Each line of the records that holds "Create" should be shown in full.

— DATA RECORDS —
---+---

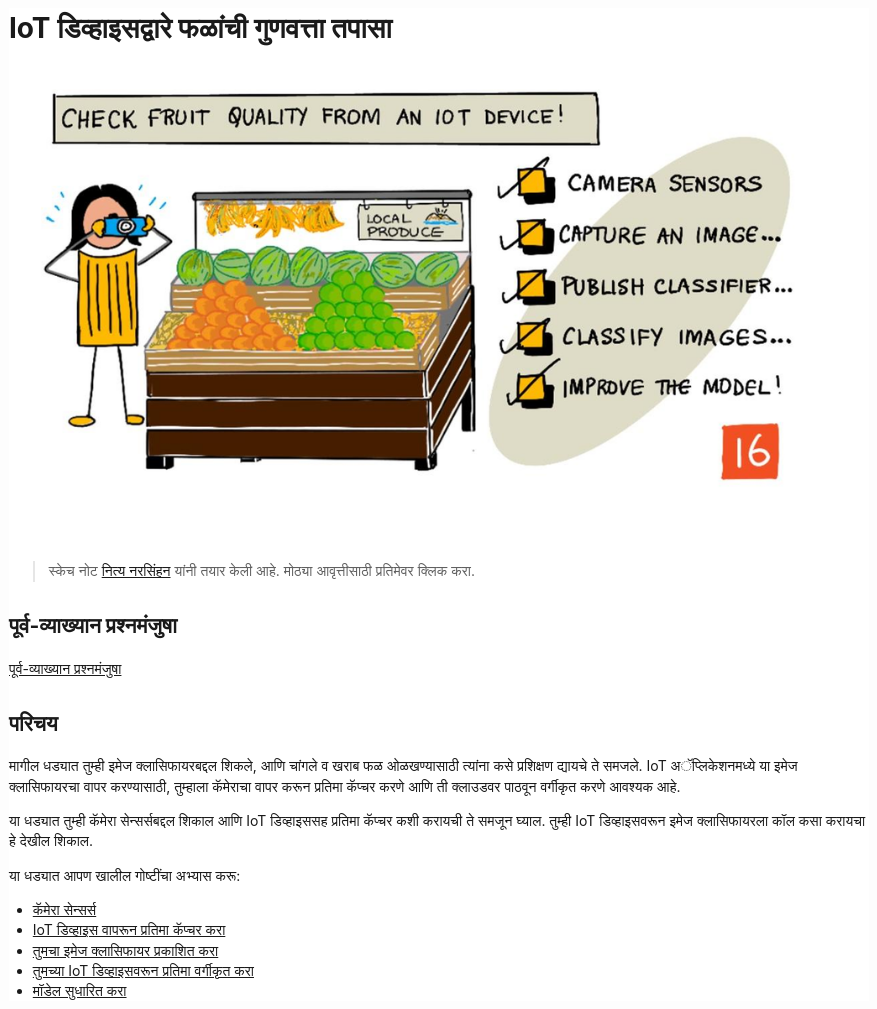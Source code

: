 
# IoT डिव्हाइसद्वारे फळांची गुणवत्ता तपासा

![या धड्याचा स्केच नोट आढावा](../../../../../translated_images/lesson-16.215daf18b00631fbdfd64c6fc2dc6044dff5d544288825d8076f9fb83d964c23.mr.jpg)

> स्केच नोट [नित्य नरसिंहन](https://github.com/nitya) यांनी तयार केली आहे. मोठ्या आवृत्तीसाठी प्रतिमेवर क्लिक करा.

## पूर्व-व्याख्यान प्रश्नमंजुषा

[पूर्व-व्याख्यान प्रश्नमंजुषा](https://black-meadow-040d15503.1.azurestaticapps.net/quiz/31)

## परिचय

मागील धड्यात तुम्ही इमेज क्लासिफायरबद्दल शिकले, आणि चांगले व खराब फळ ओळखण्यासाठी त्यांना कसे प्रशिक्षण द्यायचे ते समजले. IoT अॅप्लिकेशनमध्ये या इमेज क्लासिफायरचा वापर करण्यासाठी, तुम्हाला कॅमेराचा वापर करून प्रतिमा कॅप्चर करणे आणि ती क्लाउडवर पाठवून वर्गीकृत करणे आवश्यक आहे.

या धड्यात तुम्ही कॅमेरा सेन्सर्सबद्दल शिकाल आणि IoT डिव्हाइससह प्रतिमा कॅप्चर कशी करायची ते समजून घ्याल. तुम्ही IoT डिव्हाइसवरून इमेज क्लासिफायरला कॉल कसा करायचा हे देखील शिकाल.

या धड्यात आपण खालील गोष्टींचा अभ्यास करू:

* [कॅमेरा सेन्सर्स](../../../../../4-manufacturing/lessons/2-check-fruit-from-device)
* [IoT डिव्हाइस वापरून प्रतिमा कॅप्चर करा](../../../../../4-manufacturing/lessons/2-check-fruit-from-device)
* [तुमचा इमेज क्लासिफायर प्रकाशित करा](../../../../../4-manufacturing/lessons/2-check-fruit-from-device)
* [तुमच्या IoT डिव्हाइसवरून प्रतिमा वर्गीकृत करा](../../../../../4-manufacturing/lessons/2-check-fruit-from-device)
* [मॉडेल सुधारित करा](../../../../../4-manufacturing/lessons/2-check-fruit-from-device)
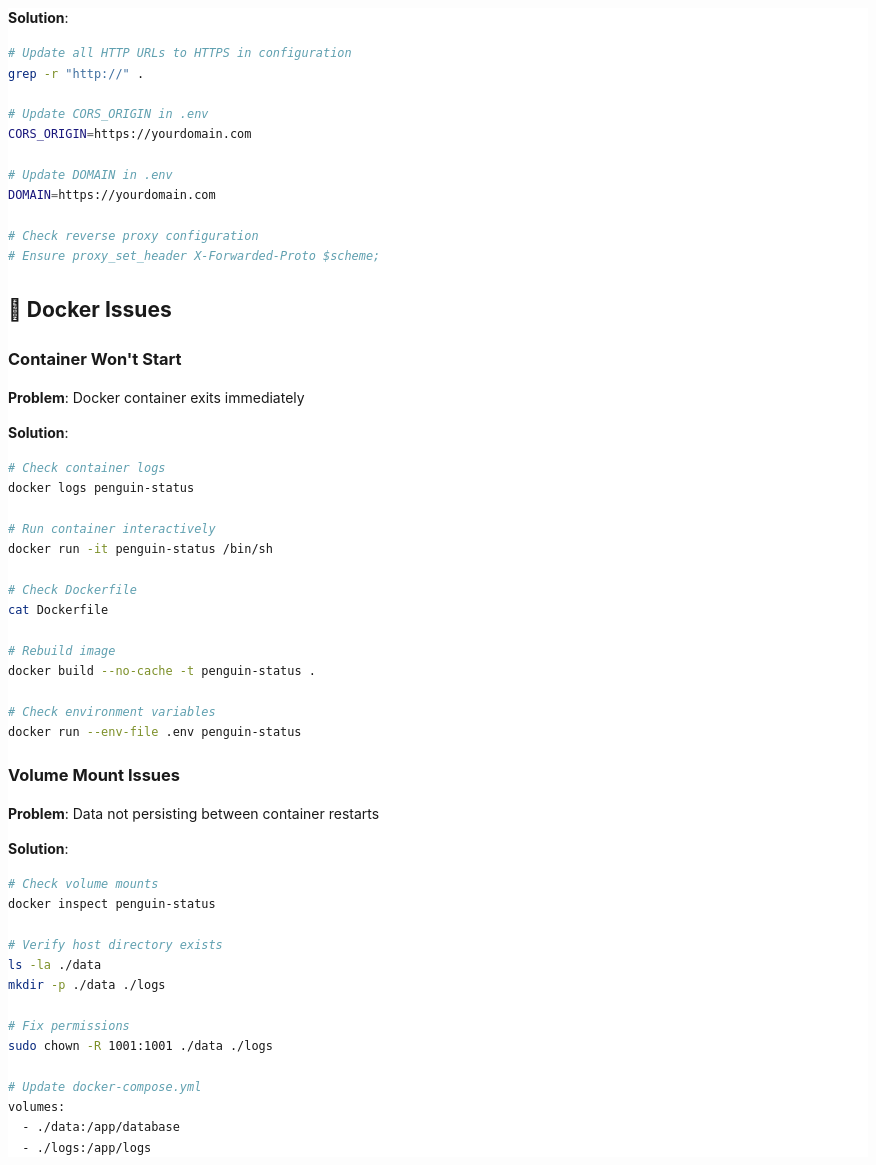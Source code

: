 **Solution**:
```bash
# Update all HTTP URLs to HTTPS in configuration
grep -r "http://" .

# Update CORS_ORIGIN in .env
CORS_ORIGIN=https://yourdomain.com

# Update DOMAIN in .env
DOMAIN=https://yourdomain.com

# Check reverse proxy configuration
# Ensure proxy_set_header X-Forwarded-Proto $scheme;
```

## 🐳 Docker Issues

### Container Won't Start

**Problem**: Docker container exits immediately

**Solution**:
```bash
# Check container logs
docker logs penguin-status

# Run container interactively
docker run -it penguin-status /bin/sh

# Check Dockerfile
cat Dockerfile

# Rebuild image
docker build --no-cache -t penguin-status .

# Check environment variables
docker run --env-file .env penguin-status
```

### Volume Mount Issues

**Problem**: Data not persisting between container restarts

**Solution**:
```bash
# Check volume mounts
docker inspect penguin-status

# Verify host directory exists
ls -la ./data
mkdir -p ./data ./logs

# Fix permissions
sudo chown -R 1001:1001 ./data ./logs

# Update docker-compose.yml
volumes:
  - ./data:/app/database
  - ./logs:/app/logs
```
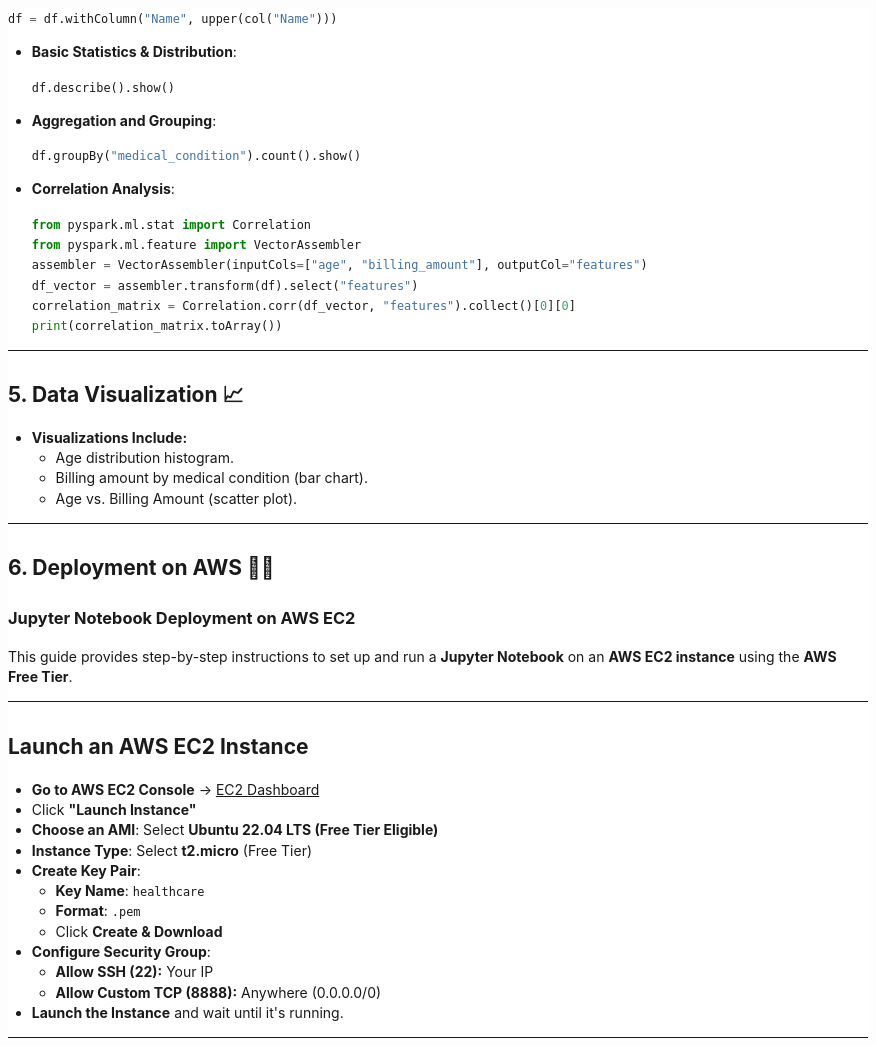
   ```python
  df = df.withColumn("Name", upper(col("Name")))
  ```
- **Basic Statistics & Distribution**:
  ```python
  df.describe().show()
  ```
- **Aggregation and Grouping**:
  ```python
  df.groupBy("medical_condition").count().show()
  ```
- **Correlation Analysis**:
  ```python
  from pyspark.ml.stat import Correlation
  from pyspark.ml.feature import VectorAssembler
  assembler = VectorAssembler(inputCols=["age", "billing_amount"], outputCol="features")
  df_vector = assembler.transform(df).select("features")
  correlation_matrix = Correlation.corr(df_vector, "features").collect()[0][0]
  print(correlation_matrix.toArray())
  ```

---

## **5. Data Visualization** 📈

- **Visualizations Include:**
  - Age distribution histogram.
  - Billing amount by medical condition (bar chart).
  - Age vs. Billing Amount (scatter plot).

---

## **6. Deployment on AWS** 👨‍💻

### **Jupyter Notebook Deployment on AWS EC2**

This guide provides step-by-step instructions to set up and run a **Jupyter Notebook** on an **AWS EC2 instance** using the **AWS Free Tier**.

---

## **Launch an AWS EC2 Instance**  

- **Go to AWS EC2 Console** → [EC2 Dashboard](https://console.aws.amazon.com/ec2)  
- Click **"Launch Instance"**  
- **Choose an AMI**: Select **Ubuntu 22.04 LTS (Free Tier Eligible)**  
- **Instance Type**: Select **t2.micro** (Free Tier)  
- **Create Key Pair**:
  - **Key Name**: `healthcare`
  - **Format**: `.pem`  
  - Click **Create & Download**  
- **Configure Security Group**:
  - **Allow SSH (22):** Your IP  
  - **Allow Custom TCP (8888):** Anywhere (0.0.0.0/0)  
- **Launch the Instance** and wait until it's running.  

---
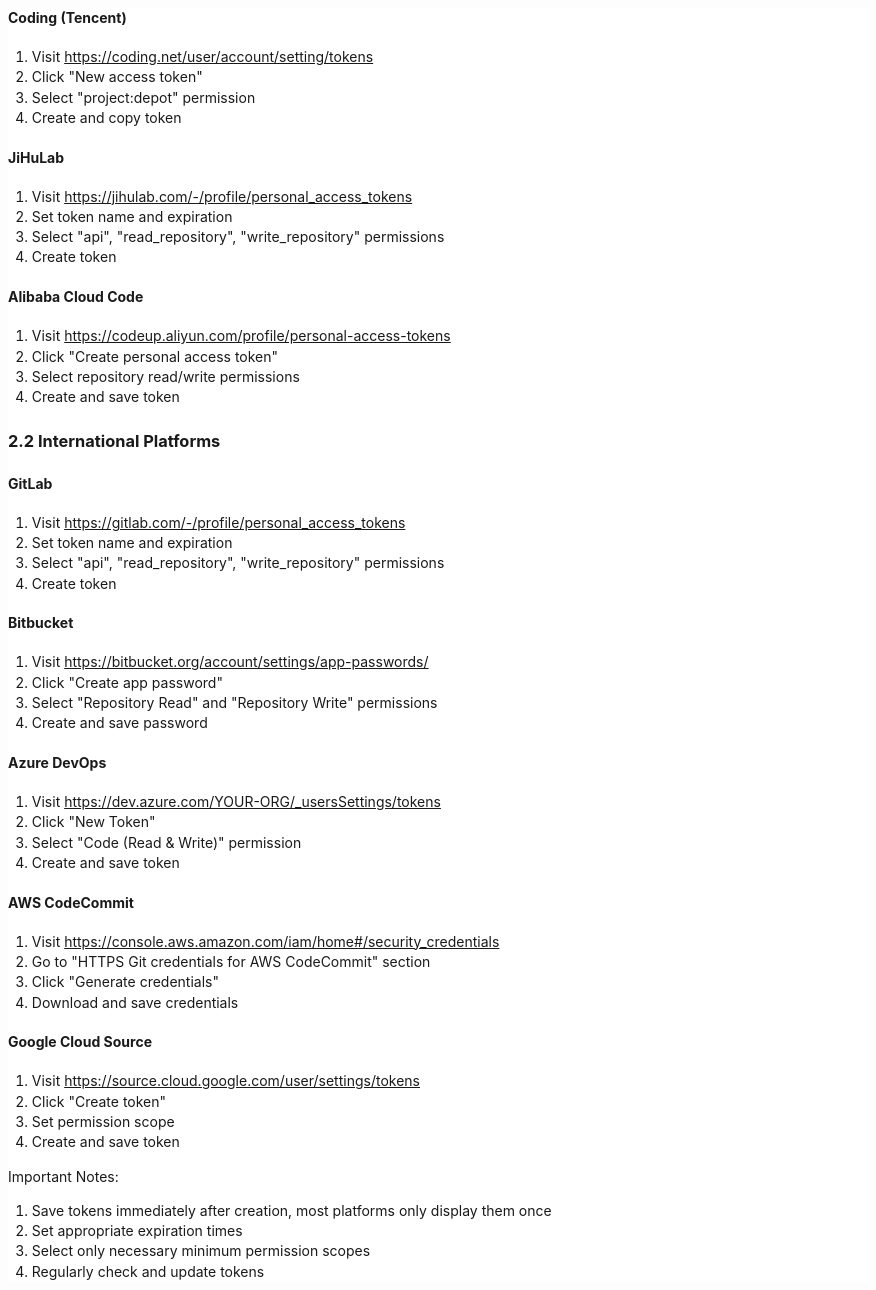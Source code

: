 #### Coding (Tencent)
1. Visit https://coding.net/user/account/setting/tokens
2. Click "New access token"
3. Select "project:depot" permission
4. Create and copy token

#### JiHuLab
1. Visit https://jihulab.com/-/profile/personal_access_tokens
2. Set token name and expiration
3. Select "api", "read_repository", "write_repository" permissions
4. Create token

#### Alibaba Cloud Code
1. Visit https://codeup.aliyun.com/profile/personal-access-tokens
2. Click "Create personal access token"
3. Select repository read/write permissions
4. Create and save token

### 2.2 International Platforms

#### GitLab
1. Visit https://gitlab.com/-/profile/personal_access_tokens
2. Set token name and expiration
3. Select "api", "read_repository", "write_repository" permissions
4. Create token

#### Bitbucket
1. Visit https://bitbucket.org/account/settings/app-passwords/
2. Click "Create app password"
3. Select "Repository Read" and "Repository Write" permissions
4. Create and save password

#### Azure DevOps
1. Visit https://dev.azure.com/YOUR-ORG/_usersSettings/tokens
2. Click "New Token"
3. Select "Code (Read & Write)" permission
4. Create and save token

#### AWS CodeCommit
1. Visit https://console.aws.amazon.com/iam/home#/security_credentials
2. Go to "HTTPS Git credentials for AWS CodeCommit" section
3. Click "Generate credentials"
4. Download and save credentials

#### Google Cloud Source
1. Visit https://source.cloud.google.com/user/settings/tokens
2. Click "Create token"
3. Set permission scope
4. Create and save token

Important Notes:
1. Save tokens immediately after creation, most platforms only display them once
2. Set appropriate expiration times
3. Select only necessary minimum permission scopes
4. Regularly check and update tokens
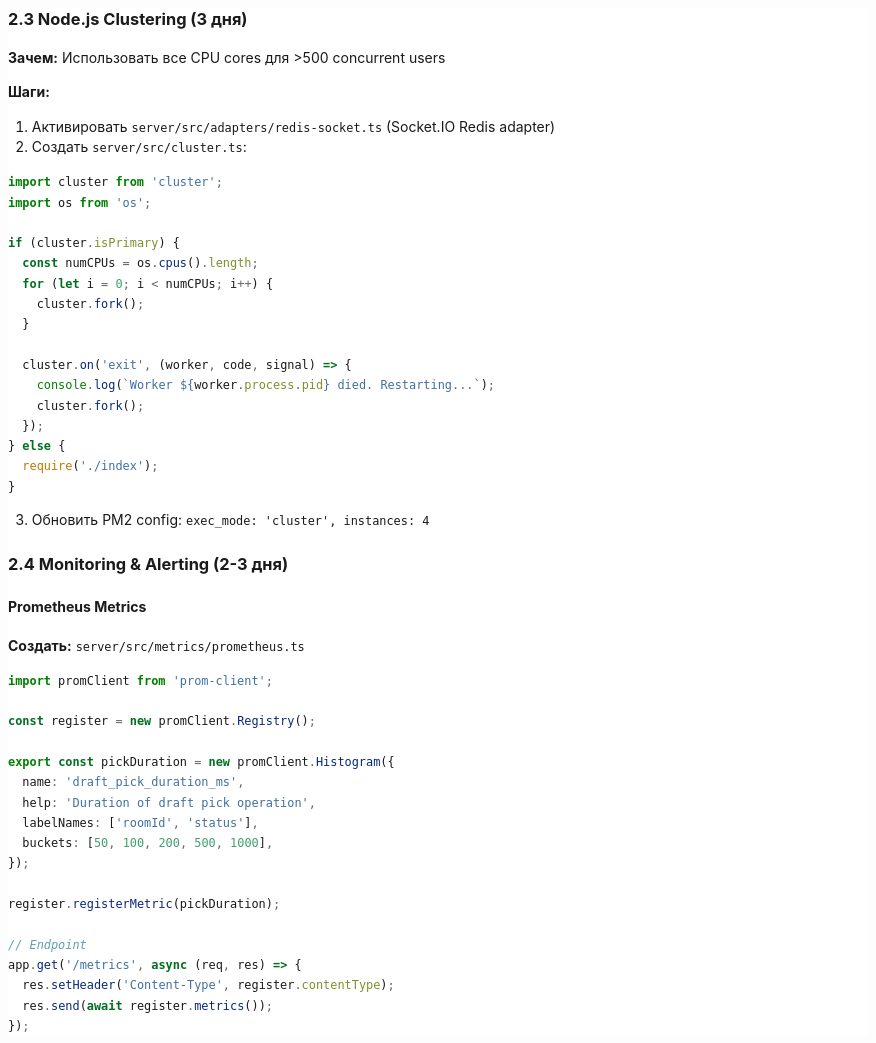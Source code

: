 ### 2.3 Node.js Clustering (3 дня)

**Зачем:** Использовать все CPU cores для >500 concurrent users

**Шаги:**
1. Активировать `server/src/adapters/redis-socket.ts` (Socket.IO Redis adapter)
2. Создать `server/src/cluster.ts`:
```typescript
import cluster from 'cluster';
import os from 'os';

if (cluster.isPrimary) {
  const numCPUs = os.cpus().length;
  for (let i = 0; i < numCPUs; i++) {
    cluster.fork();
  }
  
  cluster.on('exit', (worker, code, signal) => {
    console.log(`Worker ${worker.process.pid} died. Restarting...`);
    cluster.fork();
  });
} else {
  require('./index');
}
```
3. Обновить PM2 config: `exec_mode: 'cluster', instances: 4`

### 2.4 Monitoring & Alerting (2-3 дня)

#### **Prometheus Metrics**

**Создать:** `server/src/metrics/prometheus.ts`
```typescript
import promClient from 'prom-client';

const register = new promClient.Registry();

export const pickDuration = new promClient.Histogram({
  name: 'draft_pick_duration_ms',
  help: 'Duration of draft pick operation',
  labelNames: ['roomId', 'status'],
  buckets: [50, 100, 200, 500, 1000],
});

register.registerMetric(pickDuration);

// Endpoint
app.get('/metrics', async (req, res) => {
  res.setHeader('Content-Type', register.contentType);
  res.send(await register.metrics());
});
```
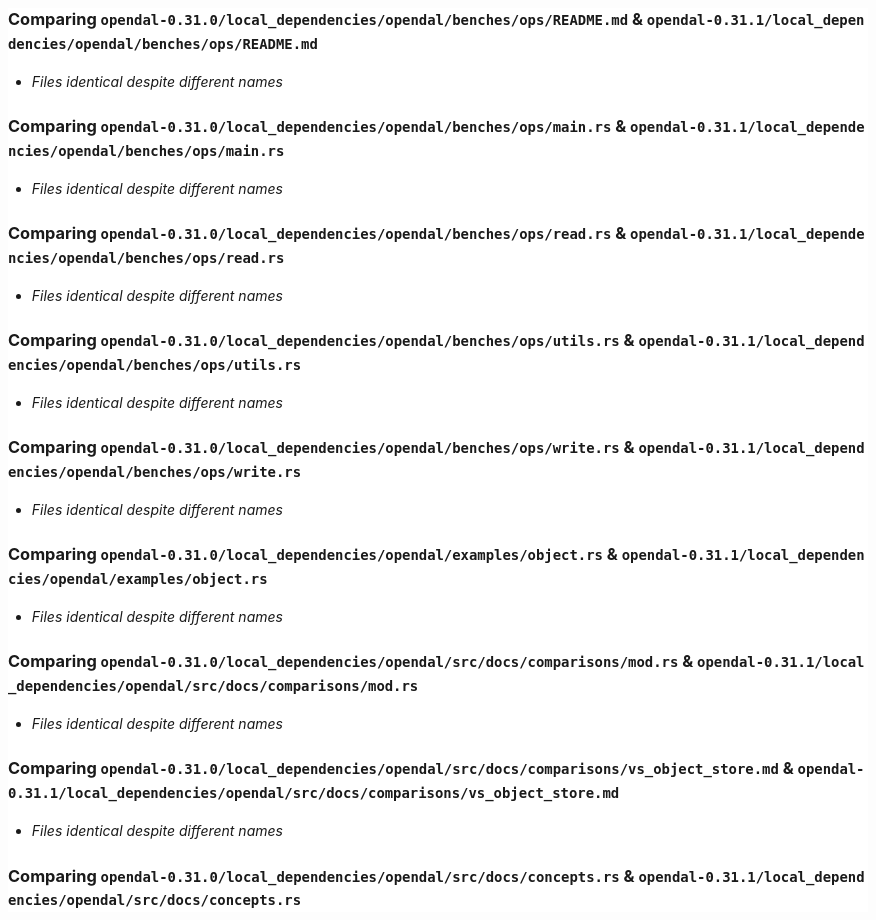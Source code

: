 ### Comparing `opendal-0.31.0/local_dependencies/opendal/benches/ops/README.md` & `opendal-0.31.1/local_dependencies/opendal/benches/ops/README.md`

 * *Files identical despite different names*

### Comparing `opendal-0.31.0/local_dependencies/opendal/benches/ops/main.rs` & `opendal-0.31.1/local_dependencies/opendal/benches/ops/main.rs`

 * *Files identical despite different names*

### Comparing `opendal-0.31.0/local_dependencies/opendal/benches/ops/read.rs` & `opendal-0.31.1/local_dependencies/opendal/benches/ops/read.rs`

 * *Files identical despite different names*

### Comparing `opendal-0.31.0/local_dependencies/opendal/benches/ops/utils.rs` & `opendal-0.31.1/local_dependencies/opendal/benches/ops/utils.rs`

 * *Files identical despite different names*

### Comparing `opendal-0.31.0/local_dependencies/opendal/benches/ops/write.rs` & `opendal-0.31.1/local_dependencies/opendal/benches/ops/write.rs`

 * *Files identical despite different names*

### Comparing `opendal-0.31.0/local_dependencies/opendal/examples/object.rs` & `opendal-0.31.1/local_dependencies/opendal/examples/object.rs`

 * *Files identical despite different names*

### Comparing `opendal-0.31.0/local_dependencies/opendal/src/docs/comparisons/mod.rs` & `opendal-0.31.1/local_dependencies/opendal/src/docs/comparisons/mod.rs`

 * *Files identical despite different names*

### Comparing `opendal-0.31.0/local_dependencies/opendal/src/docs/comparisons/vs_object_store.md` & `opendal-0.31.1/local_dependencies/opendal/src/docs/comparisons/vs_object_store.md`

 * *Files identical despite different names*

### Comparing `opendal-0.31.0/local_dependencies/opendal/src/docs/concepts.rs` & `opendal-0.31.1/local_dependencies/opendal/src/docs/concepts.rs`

---+---

— RESPONSE TO THIS TASK —
- **Create Key Pair**:
  - Click **Create & Download**  
4. Create and copy token
4. Create token
2. Click "Create personal access token"
4. Create and save token
4. Create token
2. Click "Create app password"
4. Create and save password
4. Create and save token
2. Click "Create token"
4. Create and save token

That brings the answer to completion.